> DIRECTIONS
Set out the listing word for word. End with the line that contains "## Implementar o".

> EXTRACTED DATA
^^^^^^^^

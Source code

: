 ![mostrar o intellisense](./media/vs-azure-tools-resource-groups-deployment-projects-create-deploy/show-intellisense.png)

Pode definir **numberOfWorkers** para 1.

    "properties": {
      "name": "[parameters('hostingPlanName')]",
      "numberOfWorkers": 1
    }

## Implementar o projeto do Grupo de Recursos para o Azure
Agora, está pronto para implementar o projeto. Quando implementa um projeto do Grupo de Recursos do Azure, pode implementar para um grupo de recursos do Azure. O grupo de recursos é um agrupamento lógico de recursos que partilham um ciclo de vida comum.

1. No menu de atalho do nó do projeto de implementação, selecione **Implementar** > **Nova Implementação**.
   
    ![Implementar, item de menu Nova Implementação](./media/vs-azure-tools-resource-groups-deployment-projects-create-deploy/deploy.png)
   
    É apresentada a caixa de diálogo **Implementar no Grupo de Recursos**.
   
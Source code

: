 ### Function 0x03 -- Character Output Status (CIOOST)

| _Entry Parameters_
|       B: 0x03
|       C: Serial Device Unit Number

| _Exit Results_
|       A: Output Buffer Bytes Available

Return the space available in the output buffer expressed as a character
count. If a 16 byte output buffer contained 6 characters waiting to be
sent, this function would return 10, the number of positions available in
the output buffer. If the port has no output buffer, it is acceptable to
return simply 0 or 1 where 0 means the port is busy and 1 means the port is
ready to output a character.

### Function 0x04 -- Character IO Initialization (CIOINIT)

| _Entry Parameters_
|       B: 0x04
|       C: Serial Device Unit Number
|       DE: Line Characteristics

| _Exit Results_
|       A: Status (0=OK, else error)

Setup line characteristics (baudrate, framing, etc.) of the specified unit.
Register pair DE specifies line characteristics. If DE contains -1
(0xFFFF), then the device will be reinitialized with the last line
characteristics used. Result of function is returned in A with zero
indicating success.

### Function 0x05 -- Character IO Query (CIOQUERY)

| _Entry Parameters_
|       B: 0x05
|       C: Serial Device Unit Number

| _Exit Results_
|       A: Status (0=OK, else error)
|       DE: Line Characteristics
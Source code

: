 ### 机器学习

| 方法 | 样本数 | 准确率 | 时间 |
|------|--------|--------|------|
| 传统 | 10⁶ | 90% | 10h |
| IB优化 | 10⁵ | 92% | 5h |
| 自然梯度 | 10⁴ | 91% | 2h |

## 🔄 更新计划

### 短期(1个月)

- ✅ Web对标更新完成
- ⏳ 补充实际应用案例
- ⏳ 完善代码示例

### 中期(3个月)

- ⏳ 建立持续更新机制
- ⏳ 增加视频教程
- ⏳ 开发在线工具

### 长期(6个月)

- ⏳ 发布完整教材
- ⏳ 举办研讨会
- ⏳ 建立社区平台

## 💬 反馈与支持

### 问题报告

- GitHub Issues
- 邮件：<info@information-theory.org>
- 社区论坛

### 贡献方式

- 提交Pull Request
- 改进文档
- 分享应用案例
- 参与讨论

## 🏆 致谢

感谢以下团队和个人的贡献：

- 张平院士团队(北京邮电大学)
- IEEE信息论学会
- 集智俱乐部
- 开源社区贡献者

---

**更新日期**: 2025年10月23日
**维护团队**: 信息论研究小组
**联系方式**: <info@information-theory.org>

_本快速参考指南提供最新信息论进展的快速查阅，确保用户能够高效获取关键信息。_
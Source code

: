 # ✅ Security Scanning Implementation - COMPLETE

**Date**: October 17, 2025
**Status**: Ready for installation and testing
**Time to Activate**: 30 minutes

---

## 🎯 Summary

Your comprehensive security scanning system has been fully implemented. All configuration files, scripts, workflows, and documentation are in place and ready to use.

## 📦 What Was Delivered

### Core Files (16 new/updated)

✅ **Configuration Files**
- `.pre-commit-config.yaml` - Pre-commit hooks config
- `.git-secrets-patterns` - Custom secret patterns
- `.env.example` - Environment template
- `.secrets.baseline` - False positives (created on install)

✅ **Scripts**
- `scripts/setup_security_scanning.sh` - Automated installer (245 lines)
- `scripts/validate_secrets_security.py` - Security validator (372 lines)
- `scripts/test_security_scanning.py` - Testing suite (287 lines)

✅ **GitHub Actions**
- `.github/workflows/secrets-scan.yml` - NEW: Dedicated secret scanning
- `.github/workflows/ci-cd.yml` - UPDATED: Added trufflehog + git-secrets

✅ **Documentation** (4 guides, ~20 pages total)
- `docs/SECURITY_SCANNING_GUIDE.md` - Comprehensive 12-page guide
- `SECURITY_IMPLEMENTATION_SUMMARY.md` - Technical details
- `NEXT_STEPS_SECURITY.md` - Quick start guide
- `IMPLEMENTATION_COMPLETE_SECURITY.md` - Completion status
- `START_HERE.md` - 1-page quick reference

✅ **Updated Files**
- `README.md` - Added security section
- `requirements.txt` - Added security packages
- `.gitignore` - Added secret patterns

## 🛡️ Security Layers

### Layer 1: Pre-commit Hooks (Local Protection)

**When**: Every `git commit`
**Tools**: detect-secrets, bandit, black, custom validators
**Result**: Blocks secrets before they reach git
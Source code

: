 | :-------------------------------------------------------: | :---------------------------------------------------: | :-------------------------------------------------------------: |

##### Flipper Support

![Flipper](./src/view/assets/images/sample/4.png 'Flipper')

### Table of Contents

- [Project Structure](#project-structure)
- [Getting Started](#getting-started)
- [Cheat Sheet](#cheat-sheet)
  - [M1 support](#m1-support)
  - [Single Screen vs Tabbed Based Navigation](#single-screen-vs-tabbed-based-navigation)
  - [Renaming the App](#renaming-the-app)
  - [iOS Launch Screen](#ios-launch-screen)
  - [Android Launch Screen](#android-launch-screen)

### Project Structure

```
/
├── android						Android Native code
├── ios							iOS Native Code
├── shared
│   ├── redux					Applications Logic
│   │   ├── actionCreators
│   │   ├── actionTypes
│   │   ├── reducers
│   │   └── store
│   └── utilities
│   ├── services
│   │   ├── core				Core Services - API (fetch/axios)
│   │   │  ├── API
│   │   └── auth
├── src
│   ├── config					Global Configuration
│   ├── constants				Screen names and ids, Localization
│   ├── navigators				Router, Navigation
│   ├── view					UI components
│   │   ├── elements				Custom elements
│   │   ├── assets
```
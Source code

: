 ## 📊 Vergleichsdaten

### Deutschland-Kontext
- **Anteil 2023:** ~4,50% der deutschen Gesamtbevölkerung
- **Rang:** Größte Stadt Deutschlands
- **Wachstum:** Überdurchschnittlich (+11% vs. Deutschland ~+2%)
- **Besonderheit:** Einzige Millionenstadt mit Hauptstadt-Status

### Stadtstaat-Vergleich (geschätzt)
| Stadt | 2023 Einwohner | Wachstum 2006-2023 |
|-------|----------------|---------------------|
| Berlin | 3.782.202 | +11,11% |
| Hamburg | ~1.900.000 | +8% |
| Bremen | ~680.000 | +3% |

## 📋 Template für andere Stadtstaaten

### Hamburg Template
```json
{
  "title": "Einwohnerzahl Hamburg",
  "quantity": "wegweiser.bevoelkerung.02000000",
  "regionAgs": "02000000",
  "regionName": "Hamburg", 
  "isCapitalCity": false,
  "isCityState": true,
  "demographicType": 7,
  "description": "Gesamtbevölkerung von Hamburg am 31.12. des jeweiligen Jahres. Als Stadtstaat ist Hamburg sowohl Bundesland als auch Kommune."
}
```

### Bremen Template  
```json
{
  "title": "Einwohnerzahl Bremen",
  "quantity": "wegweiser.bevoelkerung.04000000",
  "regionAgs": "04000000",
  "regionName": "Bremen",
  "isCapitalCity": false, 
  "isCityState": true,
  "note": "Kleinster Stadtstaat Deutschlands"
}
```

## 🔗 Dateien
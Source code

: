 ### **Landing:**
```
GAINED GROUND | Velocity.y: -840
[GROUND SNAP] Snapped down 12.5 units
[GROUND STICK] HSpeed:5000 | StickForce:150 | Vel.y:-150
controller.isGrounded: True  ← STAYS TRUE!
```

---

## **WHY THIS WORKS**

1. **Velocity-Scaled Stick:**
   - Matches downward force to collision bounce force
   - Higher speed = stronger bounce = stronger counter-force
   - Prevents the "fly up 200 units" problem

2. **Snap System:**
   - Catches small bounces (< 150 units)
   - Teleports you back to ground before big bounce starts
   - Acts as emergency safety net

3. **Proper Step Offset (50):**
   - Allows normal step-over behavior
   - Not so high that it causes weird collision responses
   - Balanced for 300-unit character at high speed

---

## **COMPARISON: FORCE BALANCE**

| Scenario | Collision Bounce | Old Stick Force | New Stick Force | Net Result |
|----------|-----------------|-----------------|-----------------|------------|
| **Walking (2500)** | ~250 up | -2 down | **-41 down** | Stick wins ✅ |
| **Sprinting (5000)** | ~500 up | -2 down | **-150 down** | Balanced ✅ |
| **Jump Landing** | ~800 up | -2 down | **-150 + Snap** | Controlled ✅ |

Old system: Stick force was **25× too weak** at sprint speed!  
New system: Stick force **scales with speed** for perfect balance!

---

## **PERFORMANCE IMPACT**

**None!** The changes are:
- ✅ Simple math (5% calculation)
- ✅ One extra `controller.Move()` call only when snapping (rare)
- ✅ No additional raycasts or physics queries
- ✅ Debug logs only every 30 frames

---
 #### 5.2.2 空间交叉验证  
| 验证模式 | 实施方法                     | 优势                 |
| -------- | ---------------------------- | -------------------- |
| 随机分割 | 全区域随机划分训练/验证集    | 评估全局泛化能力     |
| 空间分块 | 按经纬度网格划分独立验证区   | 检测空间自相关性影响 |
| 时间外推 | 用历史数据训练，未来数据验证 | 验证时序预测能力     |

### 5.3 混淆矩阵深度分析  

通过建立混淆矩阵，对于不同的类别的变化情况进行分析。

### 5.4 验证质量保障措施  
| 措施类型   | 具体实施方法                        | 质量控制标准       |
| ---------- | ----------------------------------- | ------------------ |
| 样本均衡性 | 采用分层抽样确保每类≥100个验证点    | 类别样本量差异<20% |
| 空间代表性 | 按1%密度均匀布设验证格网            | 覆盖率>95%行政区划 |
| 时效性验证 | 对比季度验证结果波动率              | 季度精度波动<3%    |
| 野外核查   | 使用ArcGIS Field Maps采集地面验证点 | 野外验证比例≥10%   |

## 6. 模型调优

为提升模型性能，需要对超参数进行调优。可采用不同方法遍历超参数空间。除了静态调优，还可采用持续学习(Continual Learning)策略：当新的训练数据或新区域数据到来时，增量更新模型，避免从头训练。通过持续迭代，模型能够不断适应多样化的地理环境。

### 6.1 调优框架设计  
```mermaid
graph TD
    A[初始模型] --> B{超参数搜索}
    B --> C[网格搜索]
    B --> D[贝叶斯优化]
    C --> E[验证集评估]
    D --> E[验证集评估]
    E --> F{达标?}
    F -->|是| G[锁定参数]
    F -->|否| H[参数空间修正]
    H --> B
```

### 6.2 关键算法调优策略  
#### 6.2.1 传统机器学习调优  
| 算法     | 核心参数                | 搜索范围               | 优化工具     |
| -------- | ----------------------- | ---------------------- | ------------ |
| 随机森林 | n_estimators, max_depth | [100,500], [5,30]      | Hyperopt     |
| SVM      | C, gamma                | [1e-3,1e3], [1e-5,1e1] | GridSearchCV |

^^^^^^^^

> RESULT FOR THIS TASK
Source code

: ![mostrar o intellisense](./media/vs-azure-tools-resource-groups-deployment-projects-create-deploy/show-intellisense.png)

Pode definir **numberOfWorkers** para 1.

    "properties": {
      "name": "[parameters('hostingPlanName')]",
      "numberOfWorkers": 1
    }

## Implementar o projeto do Grupo de Recursos para o Azure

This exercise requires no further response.